4 razões para não deixarmos de confiar em Gabriel Jesus

Ainda sem marcar na Copa do Mundo, o atacante vem sofrendo críticas de torcedores por conta do jejum
Gabriel Jesus

Fase por fase, é inegável que, tanto por clube quanto pela seleção, Roberto Firmino vive momentos melhor do que Gabriel Jesus. Pelo Liverpool, o nordestino fez uma das melhores temporadas da carreira. Além de ser um dos pilares da equipe que chegou à final da Champions League, o atacante terminou a temporada com números consideráveis pelos ingleses: 27 gols e 17 assistências em 54 jogos. Já o ex-palmeirense balançou as redes 17 vezes e deu cinco passes para gols em 42 partidas pelo Manchester City.

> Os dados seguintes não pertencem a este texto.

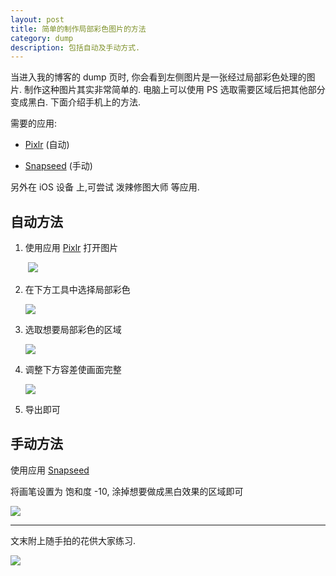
 ```yaml
---
layout: post
title: 简单的制作局部彩色图片的方法
category: dump
description: 包括自动及手动方式.
---
```


当进入我的博客的 dump 页时, 你会看到左侧图片是一张经过局部彩色处理的图片. 制作这种图片其实非常简单的. 电脑上可以使用 PS 选取需要区域后把其他部分变成黑白. 下面介绍手机上的方法.

需要的应用:

-  [Pixlr](https://play.google.com/store/apps/details?id=com.pixlr.express) (自动)

- [Snapseed](https://play.google.com/store/apps/details?id=com.niksoftware.snapseed) (手动)

另外在 iOS 设备 上,可尝试 泼辣修图大师 等应用.



## 自动方法

1. 使用应用 [Pixlr](https://play.google.com/store/apps/details?id=com.pixlr.express) 打开图片

   <img src=""/>

   <img src="https://ws1.sinaimg.cn/large/92c79279ly1ft3ztzpud4j20u01hc4a3.jpg"/>

2. 在下方工具中选择局部彩色

   <img src="https://ws1.sinaimg.cn/large/92c79279ly1ft3zu1c54uj20u01hcjvz.jpg"/>

3. 选取想要局部彩色的区域

   <img src="https://ws1.sinaimg.cn/large/92c79279ly1ft3ztywt3oj20u01hcaj2.jpg"/>

4. 调整下方容差使画面完整

   <img src="https://ws1.sinaimg.cn/large/92c79279ly1ft3zu1d9i9j20u01hck0g.jpg"/>

5. 导出即可

   

## 手动方法

使用应用 [Snapseed](https://play.google.com/store/apps/details?id=com.niksoftware.snapseed)

将画笔设置为 饱和度 -10, 涂掉想要做成黑白效果的区域即可

<img src="https://ws1.sinaimg.cn/large/92c79279ly1ft417n0ptmj20u01hctfr.jpg"/>

------

文末附上随手拍的花供大家练习.

<img src="https://ws1.sinaimg.cn/large/92c79279ly1ft41h2kcg6j22bc334u0y.jpg"/>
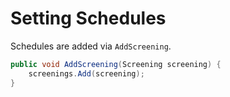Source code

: # Setting Schedules

Schedules are added via `AddScreening`.
```csharp
public void AddScreening(Screening screening) {
    screenings.Add(screening);
}
```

Na Copa do Mundo, saindo do banco em todas as quatro partidas do Brasil, Firmino já tem um gol na competição enquanto o camisa 9 ainda não deixou a sua marca. Contudo, apesar do retrospecto atual, por que ainda podemos confiar em Gabriel Jesus como o centroavante titular da seleção?

#1 – Papel tático importante

(Reprodução/Gazeta Online)

No futebol moderno, por mais que alguns saudosistas ainda cultuem a máxima de que “atacante vive de gols” (o que, por um lado, obviamente não deixa de ser verdade), o seu papel em campo vai além de apenas balançar as redes. Seguindo o esquema de Tite, o “manda quem pode e obedece quem tem juízo” de Gabriel Jesus o obriga a ser tão marcador quanto artilheiro.

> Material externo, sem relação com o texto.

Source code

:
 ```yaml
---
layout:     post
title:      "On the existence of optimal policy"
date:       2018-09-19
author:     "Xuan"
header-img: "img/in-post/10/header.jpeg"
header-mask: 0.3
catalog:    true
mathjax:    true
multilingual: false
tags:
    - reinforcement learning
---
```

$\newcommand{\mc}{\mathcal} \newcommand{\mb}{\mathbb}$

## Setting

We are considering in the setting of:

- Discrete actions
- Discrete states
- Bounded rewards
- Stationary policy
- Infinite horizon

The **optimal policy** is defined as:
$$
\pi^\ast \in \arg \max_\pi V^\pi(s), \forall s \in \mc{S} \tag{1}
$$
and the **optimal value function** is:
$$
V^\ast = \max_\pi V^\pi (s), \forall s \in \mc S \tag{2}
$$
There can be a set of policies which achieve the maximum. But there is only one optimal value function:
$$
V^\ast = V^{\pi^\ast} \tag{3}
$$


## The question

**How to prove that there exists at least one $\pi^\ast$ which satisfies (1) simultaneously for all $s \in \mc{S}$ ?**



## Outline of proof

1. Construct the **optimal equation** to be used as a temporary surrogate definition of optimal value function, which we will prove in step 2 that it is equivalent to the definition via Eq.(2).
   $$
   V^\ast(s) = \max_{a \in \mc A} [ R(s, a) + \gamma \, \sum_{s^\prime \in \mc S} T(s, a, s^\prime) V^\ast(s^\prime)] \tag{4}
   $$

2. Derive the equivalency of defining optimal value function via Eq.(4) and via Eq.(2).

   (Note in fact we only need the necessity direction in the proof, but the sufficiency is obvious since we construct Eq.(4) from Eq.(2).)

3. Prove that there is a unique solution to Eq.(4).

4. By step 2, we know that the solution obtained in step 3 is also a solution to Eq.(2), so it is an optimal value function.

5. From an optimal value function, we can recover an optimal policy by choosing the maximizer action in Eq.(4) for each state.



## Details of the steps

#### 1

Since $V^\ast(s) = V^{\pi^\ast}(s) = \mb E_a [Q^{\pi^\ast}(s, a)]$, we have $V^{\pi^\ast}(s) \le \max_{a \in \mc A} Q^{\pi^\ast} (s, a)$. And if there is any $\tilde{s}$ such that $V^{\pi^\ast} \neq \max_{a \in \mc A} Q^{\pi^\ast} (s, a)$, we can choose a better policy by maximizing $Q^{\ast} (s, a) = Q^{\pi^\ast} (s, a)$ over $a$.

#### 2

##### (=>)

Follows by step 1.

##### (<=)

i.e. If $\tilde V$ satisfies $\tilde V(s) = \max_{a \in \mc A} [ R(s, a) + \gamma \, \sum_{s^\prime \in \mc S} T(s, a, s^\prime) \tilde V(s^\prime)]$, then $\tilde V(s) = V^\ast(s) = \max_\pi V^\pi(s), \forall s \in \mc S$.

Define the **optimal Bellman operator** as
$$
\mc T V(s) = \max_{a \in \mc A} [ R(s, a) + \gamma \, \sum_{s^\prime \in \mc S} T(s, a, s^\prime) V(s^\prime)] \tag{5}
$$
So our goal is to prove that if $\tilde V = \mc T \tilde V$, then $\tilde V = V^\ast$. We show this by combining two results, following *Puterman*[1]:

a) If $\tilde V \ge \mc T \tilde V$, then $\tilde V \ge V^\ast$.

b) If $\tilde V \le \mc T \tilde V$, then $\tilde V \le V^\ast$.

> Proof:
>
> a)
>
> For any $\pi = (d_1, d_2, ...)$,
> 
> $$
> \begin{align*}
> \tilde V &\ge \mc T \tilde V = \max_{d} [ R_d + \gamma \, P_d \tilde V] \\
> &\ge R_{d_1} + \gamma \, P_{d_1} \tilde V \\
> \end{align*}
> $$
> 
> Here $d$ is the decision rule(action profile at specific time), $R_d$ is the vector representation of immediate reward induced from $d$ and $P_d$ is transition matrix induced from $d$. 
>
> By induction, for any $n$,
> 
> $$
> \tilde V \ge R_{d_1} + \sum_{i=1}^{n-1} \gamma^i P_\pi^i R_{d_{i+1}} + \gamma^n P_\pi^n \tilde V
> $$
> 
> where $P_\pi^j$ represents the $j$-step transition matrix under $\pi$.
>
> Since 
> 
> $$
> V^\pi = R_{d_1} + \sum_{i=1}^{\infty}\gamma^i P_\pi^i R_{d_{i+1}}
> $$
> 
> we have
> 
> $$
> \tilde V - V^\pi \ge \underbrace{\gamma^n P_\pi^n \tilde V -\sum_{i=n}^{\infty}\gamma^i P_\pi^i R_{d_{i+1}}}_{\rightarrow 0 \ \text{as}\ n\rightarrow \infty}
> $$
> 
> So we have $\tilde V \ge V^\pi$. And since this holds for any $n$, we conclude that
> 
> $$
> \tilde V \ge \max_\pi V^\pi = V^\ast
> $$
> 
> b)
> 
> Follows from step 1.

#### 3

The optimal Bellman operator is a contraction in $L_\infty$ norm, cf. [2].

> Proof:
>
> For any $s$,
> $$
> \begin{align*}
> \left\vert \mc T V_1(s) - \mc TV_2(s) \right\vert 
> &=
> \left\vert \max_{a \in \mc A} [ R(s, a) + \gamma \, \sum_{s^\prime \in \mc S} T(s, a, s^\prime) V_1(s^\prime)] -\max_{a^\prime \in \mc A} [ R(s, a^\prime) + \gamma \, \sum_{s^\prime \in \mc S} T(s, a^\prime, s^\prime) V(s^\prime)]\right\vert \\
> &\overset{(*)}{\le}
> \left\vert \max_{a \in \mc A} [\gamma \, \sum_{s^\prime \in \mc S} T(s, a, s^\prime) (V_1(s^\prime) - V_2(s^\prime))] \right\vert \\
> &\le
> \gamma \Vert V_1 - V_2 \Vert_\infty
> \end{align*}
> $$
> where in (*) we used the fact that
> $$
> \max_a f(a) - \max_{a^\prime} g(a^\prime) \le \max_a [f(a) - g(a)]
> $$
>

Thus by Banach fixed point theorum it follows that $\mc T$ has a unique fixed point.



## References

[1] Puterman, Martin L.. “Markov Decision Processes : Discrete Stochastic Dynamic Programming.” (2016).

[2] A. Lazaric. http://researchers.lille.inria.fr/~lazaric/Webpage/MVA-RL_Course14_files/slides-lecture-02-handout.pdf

Participativo, foi contra o México o jogador brasileiro que percorreu a maior distância em campo (9,4 quilômetros, ao lado de Casemiro), o que não é muito comum para um jogador de sua posição. A estatística ressalta seu empenho na recomposição e na pressão às defesas adversárias.

#2 – Disciplina no plano de jogo que se comprova em números

Enquanto Neymar e Coutinho brilham e Willian cresce jogo após jogo, o camisa 9 se mostra essencial para “fazer o trabalho sujo” na frente. Se movimentando de lado a lado e durante todo o tempo, Jesus é líder de desarmes e interceptações entre atacantes na Copa, segundo o site Footstats. Não à toa o auxiliar de Tite, Sylvinho, chamou o atacante de “trator” em coletiva após a vitória contra os mexicanos.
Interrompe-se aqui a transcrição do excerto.